We have 5 transactions for a total of $192.66. Let’s try and get aggregate transaction amount by state of residence of the customer. If we look at d_customer, we can see that there is no currently active customer_id = 204. This could be a data quality issue or some legitimate business reason. We don’t want to entirely exclude this analysis for our report, so let’s bucket it under ‘missing’ for now.

SELECT COALESCE(C.STATE_OF_RESIDENCE, 'Missing'), SUM(TRANSACTION_AMOUNT)
FROM F_TRANSACTION T
LEFT JOIN D_CUSTOMER C
  ON T.CUSTOMER_ID = C.ID
 WHERE CURR_IN
 GROUP BY COALESCE(C.STATE_OF_RESIDENCE, 'Missing');

Results:

State_of_Residence Total_Transaction_Amount
CA 134.62
VA 32.68

The California and Virginia numbers look correct, but where did the transaction with missing customer details go?

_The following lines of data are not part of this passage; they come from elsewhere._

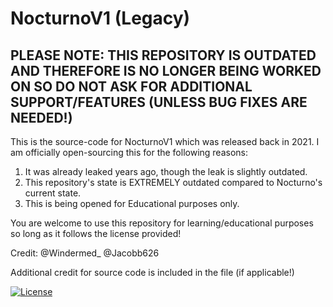 # NocturnoV1 (Legacy)

## PLEASE NOTE: THIS REPOSITORY IS OUTDATED AND THEREFORE IS NO LONGER BEING WORKED ON SO DO NOT ASK FOR ADDITIONAL SUPPORT/FEATURES (UNLESS BUG FIXES ARE NEEDED!)

This is the source-code for NocturnoV1 which was released back in 2021. I am officially open-sourcing this for the following reasons:
1. It was already leaked years ago, though the leak is slightly outdated.
2. This repository's state is EXTREMELY outdated compared to Nocturno's current state.
3. This is being opened for Educational purposes only.

You are welcome to use this repository for learning/educational purposes so long as it follows the license provided!

Credit:
@Windermed_
@Jacobb626

Additional credit for source code is included in the file (if applicable!)



[![License](https://img.shields.io/badge/License-BSD_3--Clause-blue.svg)](https://opensource.org/licenses/BSD-3-Clause)
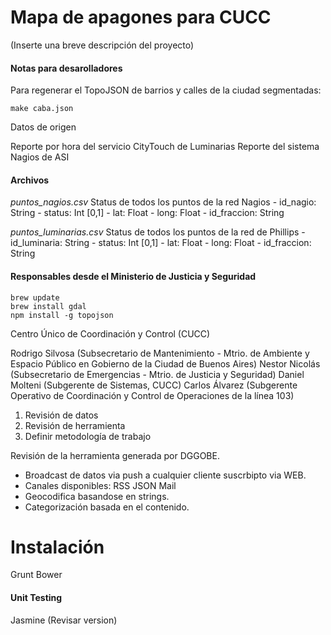 Mapa de apagones para CUCC
==========================

(Inserte una breve descripción del proyecto)

#### Notas para desarolladores
Para regenerar el TopoJSON de barrios y calles de la ciudad segmentadas:

    make caba.json

Datos de origen

Reporte por hora del servicio CityTouch de Luminarias
Reporte del sistema Nagios de ASI

#### Archivos
*puntos_nagios.csv*
 Status de todos los puntos de la red Nagios
    - id_nagio: String
	- status: Int [0,1]
    - lat: Float
	- long: Float
	- id_fraccion: String

 *puntos_luminarias.csv*
 Status de todos los puntos de la red de Phillips
    - id_luminaria: String
	- status: Int [0,1]
	- lat: Float
	- long: Float
	- id_fraccion: String


#### Responsables desde el Ministerio de Justicia y Seguridad

    brew update
    brew install gdal
    npm install -g topojson

Centro Único de Coordinación y Control (CUCC)

Rodrigo Silvosa (Subsecretario de Mantenimiento - Mtrio. de Ambiente y Espacio Público en Gobierno de la Ciudad de Buenos Aires)
Nestor Nicolás (Subsecretario de Emergencias  - Mtrio. de Justicia y Seguridad)
Daniel Molteni (Subgerente de Sistemas, CUCC)
Carlos Álvarez (Subgerente Operativo de Coordinación y Control de Operaciones de la línea 103)


1. Revisión de datos
2. Revisión de herramienta
3. Definir metodología de trabajo

Revisión de la herramienta generada por DGGOBE.

- Broadcast de datos via push a cualquier cliente suscrbipto via WEB.
- Canales disponibles:
	RSS
	JSON
	Mail
- Geocodifica basandose en strings.
- Categorización basada en el contenido.


# Instalación

Grunt
Bower

#### Unit Testing

Jasmine (Revisar version)
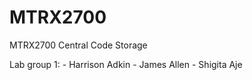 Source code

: # MTRX2700
MTRX2700 Central Code Storage

Lab group 1:
	- Harrison Adkin
	- James Allen
	- Shigita Aje

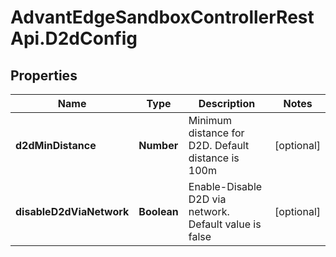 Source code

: # AdvantEdgeSandboxControllerRestApi.D2dConfig

## Properties
Name | Type | Description | Notes
------------ | ------------- | ------------- | -------------
**d2dMinDistance** | **Number** | Minimum distance for D2D. Default distance is 100m | [optional] 
**disableD2dViaNetwork** | **Boolean** | Enable-Disable D2D via network. Default value is false | [optional]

If we revisit our code, we can see that we are filtering on curr_in. So, it will only return join results where the curr_in field is true – this does not include results where curr_in is null. So, we have essentially converted our LEFT JOIN into an inner join excluding all transactions that don’t have a matching active customer record.

So, how can we include the transaction with missing customer details?

SELECT COALESCE(C.STATE_OF_RESIDENCE, 'Missing') state_of_residence, SUM(TRANSACTION_AMOUNT) total_transaction_amount
FROM F_TRANSACTION T
LEFT JOIN D_CUSTOMER C
  ON T.CUSTOMER_ID = C.ID
  AND  CURR_IN
GROUP BY COALESCE(C.STATE_OF_RESIDENCE, 'Missing');

If we move the CURR_IN filter to the LEFT JOIN condition instead of the WHERE constraint, we will only be joining on d_customer records where curr_in is true and keeping all transactions.

State_of_Residence Total_Transaction_Amount
CA 134.62
Missing 25.36
VA 32.68

Conclusion

In this post we have demonstrated a common issue when writing LEFT JOIN queries. We have shown that, when you have a LEFT JOIN with a WHERE constraint on a right-hand table, you are effectively writing an INNER JOIN.